The implementation is relatively straightforward. The DirectoryDataAccess recursively iterates through the structure, and either builds a collection for each directory or calls out to the file data access to load the file contents:

public DirectoryModel Load(string path)
{
    if (string.IsNullOrEmpty(path))
    {
        throw new ArgumentNullException("path");
    }

    DirectoryModel retVal = ModelFactory.GetInstance();

    if (Directory.Exists(path))
    {
        retVal.Path = path; 
        DirectoryInfo dir = new DirectoryInfo(path);
        retVal.Name = dir.Name;
        
        // recursively add subdirectories
        foreach(DirectoryInfo subDir in dir.GetDirectories())
        {
            DirectoryModel subDirectory = Load(subDir.FullName);
            subDirectory.ParentDirectory = retVal; 
            retVal.Contents.Add(subDirectory);
        }

        foreach(FileInfo file in dir.GetFiles())
        {
            FileModel fileModel = _fileAccess.Load(file.FullName);
            fileModel.ParentDirectory = retVal; 
            retVal.Contents.Add(fileModel);
        }
    }

    return retVal; 
}

Here is my first note to self ... instead of recursing, I could easily just load the names for the top level directory items and set an "isLoaded" flag. Then, only if the user drills down to a lower level do I need to start recursing there. That will be a refactoring we do later ... right now I suck the whole thing into memory at once, but that obviously won't scale to a large set of projects or make sense going over the network to a source repository. We'll get there!
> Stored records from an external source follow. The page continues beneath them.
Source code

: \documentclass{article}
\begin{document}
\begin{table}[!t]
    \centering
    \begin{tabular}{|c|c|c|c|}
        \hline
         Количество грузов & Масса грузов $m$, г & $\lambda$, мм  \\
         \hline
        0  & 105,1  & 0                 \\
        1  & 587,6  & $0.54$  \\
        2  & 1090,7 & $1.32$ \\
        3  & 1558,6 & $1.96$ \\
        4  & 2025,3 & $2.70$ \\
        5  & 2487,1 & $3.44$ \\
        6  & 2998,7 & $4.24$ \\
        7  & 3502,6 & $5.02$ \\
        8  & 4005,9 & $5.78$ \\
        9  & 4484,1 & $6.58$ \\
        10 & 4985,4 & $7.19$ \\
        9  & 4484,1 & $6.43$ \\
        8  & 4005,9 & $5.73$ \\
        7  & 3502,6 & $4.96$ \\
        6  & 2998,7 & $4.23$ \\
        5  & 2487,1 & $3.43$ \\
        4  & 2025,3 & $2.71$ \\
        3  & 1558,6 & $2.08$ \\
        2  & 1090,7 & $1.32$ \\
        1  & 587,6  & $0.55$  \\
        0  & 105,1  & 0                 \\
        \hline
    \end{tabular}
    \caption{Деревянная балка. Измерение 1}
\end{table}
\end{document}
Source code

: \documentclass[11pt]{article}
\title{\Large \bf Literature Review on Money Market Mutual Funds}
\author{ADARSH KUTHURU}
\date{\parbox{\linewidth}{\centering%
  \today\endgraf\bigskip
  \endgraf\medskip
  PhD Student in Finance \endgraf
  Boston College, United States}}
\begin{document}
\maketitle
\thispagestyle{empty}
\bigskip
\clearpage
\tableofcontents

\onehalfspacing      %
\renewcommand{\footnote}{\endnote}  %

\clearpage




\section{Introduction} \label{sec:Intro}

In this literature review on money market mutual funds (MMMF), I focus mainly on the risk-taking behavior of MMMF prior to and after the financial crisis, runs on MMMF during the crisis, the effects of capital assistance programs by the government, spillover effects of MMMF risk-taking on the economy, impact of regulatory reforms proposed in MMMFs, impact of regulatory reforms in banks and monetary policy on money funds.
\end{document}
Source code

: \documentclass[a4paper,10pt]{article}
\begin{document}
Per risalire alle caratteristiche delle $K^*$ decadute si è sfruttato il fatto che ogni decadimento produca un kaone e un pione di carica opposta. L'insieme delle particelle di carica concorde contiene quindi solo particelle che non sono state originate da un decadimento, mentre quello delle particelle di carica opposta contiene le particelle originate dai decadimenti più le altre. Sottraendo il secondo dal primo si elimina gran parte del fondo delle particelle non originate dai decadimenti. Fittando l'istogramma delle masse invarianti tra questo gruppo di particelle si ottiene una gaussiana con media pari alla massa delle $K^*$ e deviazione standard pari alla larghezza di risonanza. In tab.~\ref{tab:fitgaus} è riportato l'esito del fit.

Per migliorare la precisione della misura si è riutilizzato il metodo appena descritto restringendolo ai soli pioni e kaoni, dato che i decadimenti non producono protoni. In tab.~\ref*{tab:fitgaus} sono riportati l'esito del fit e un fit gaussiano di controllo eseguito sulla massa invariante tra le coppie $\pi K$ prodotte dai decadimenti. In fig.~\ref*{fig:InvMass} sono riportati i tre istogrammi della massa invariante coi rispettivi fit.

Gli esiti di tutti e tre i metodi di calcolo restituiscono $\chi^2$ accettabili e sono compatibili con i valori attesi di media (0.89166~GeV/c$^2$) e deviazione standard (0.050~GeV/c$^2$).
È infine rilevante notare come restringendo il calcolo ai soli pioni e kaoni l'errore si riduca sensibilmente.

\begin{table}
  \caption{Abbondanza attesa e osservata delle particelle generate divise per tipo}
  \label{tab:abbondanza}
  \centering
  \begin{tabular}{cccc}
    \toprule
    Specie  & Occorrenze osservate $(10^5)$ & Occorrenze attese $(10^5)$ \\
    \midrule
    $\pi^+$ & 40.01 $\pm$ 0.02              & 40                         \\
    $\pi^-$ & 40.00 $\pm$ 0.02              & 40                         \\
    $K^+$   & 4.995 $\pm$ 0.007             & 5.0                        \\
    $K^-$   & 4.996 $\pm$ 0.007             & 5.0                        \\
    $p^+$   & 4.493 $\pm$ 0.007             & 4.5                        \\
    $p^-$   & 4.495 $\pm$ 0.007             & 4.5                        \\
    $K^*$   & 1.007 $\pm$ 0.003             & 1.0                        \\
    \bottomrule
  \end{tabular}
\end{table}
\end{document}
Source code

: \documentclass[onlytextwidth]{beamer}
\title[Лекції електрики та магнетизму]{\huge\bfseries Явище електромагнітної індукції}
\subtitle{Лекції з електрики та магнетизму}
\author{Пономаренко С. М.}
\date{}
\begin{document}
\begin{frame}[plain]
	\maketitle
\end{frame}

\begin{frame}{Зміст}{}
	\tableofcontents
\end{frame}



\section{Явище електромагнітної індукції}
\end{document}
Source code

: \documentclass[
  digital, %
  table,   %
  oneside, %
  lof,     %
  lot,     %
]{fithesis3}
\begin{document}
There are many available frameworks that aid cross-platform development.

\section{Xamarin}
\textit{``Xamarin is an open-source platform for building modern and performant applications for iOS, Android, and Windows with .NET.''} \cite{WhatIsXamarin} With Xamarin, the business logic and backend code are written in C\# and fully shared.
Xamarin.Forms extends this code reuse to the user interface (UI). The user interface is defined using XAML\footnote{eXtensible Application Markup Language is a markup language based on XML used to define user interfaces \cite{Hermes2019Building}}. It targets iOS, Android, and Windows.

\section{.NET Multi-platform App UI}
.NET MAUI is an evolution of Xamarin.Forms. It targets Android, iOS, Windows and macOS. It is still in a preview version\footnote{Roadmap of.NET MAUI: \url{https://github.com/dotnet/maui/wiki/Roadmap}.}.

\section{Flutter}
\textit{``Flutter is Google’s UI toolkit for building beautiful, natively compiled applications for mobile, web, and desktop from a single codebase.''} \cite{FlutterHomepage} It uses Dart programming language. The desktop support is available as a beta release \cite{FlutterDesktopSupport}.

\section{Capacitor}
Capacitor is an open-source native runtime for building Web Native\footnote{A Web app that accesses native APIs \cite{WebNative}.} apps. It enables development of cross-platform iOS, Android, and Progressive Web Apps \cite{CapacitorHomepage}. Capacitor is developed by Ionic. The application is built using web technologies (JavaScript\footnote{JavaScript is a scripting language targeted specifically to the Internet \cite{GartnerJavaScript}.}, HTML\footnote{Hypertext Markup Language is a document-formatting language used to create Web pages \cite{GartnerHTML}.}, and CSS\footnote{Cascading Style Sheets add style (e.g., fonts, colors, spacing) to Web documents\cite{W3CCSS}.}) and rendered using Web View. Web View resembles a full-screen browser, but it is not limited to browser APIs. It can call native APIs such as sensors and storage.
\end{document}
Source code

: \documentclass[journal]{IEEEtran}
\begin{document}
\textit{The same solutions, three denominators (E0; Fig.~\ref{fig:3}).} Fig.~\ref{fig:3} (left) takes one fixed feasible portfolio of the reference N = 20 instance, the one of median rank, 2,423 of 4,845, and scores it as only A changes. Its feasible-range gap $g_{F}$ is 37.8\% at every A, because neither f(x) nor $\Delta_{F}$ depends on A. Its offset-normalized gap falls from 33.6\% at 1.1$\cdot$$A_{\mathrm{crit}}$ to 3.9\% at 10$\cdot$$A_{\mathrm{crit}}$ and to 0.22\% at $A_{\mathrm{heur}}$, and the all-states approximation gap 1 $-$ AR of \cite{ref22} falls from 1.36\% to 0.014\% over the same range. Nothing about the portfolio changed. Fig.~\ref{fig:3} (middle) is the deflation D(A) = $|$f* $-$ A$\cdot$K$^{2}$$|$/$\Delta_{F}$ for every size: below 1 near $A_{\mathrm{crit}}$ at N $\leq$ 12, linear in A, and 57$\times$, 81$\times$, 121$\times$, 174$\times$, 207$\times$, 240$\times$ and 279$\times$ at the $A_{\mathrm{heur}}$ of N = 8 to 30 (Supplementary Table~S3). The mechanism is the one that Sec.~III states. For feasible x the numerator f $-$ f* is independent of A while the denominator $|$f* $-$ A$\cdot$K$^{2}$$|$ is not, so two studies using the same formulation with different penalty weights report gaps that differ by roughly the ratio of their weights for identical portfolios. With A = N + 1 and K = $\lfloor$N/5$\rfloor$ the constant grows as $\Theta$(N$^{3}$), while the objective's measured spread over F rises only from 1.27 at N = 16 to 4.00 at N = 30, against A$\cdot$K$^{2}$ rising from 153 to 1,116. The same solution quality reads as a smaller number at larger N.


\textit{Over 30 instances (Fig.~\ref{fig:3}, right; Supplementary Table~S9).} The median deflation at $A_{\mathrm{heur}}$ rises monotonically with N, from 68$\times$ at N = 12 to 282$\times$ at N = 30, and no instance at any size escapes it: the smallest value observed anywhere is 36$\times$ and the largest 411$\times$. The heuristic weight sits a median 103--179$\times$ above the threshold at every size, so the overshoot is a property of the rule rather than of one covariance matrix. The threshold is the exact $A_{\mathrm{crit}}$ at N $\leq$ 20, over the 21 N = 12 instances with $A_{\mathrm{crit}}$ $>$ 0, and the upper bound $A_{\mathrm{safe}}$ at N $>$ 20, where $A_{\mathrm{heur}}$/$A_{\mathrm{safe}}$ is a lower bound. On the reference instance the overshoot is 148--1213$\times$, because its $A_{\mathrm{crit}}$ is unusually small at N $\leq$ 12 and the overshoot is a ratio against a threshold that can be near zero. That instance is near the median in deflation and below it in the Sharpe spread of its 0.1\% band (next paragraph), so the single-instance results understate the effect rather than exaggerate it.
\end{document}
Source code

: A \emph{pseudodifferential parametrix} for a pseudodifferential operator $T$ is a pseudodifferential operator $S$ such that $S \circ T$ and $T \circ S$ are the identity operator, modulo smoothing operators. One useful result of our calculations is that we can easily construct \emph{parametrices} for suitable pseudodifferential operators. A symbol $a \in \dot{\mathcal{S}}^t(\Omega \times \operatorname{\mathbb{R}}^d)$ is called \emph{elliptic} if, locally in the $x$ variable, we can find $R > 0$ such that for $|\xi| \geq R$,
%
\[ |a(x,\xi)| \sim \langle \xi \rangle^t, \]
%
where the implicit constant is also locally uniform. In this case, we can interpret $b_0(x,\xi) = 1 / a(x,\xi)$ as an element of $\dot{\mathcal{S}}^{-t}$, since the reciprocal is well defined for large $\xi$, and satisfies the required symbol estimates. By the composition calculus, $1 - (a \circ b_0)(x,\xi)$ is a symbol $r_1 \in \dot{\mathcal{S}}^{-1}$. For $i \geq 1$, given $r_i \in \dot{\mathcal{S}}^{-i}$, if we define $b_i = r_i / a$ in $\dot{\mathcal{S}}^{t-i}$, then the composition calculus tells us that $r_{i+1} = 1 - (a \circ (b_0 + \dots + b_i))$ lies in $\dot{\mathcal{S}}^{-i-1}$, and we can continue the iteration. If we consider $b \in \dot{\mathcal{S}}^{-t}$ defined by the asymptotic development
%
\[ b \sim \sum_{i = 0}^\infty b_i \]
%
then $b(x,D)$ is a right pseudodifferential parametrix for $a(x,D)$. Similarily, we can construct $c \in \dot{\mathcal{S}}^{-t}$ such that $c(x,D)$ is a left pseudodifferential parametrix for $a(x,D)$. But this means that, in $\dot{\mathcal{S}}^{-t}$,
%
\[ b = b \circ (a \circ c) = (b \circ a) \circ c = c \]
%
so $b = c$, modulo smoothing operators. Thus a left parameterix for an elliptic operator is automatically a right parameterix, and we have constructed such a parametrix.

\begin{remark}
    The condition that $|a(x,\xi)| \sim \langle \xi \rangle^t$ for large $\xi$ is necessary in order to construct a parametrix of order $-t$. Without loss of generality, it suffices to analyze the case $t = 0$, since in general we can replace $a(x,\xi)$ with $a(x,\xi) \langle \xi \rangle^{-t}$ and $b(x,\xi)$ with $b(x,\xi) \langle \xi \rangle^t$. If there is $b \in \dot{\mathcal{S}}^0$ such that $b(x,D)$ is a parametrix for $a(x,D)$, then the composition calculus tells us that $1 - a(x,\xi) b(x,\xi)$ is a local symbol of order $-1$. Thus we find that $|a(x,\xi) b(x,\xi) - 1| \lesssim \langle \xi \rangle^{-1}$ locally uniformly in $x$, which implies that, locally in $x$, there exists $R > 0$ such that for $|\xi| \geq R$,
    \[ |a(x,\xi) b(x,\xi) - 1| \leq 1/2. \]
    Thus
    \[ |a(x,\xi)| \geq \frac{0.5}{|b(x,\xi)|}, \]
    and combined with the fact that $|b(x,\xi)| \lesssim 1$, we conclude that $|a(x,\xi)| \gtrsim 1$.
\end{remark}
The FileDataAccess pulls out the filename and extension information. It implements the "LoadContents" by pulling in all of the bytes for the file:

...
if (File.Exists(file.Path))
{
   file.Content = File.ReadAllBytes(file.Path);
}
...

I like to have a service layer on top of the data access. This layer can coordinate multiple data access (i.e. in the future when I add an SVN implementation, the service layer can instantiate a file system and an SVN data access handler and then aggregate the results to pass up to the presentation layer). In this project, the service layer mostly acts as a pass-through to the data access. However, it also contains a list of valid extensions that we will show the end user, and therefore manages the call to the "LoadContents" based on whether or not the extension is eligible. This prevents us from trying to load DLLs, for example.

Now that we have that all wrapped up, let's go to the controls. I could have tapped into the extensive control library that AJAX provides, but I thought it would be fun to go ahead and roll my own controls. I did decide to use JQuery because it makes manipulating the client so easy.

First, the control architecture. I want to have a "tree" that has branches (directories or files) and then a "leaf" the is the display of the code. This was fairly easy to visualize and map out.

I decided to make the branches a server control based on a Panel. The branch can then control the visibility of the child branches. The branch contains an IFileSystemNode and generates an anchor tag for that node. Then, based on if it is IDirectory or IFile, it generates a click event to expand children or load the code contents. I decided to let the branches recursively load themselves. For this phase, the entire tree structure is output and then the second-level branches are collapsed by default. Again, this is the first iteration: the next refactoring for the UI will be to lazy load the child nodes. This won't scale to a ton of projects "as is."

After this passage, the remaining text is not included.